• Task prompt: Each line starting at the one that contains "spending will increase." and ending at the one that contains "A negative correlation" must be returned exactly, and the rest of the listing is left out.

• Provided records:
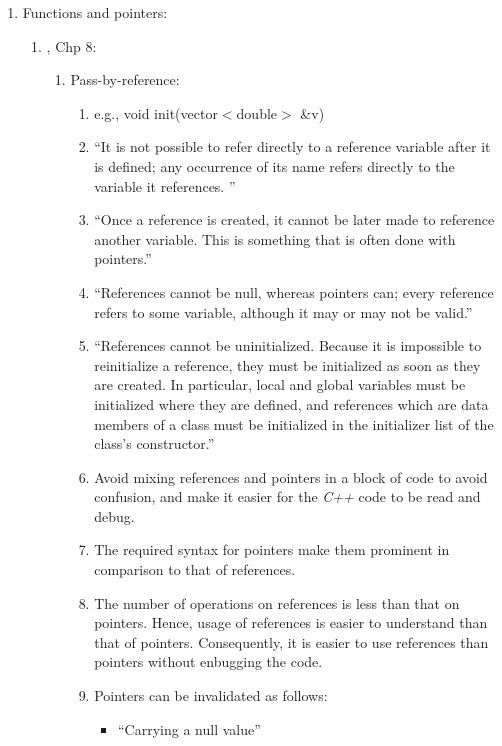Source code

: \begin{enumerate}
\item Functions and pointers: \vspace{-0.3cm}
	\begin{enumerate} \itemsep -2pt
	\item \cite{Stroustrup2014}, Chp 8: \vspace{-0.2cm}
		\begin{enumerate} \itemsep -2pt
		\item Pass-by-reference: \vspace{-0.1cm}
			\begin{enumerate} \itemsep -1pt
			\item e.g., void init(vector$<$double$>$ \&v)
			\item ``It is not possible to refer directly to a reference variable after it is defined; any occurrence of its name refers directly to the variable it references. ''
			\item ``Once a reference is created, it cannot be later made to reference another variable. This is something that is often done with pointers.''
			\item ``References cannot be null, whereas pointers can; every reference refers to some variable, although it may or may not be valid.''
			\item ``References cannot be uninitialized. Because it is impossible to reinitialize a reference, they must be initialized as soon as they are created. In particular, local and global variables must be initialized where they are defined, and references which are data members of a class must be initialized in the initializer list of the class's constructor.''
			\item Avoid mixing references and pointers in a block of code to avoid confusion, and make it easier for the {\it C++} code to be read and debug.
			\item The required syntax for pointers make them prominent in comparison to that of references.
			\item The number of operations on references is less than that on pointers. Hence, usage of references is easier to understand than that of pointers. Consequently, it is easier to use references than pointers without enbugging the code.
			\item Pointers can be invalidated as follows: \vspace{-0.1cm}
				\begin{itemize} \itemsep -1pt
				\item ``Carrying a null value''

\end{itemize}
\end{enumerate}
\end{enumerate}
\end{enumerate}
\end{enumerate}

==

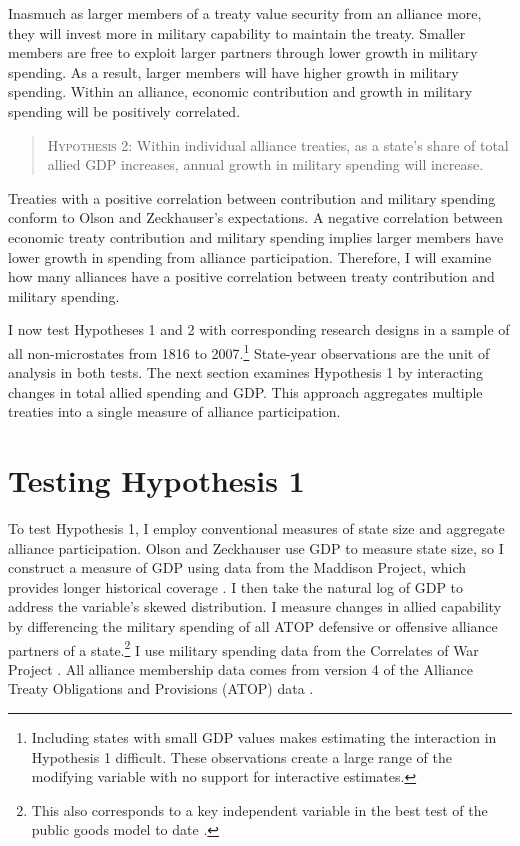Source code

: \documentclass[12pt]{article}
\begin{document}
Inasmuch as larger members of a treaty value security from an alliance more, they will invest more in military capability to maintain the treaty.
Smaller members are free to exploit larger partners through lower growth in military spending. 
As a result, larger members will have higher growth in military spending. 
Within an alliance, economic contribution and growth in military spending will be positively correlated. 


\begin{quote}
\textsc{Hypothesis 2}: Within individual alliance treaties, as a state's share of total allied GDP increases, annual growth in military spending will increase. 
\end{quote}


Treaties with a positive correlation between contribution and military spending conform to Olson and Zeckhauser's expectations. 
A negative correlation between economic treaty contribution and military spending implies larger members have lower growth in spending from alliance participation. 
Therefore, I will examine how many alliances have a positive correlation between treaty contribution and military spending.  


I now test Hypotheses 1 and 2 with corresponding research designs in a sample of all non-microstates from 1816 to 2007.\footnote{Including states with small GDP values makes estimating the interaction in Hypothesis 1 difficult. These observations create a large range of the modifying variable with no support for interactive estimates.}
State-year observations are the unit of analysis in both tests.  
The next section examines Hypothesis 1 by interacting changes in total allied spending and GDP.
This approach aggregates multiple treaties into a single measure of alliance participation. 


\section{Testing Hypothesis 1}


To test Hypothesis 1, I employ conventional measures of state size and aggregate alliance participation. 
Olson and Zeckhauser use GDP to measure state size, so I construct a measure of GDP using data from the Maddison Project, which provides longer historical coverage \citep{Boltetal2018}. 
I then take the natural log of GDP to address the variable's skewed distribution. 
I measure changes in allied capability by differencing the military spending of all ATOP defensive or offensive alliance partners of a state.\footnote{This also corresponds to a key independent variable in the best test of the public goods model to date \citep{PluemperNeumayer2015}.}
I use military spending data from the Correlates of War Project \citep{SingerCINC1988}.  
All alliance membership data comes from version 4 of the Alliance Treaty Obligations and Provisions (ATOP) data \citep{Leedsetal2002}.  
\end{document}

• Task output:
\textsc{Hypothesis 2}: Within individual alliance treaties, as a state's share of total allied GDP increases, annual growth in military spending will increase. 
\end{quote}


Treaties with a positive correlation between contribution and military spending conform to Olson and Zeckhauser's expectations. 
A negative correlation between economic treaty contribution and military spending implies larger members have lower growth in spending from alliance participation. 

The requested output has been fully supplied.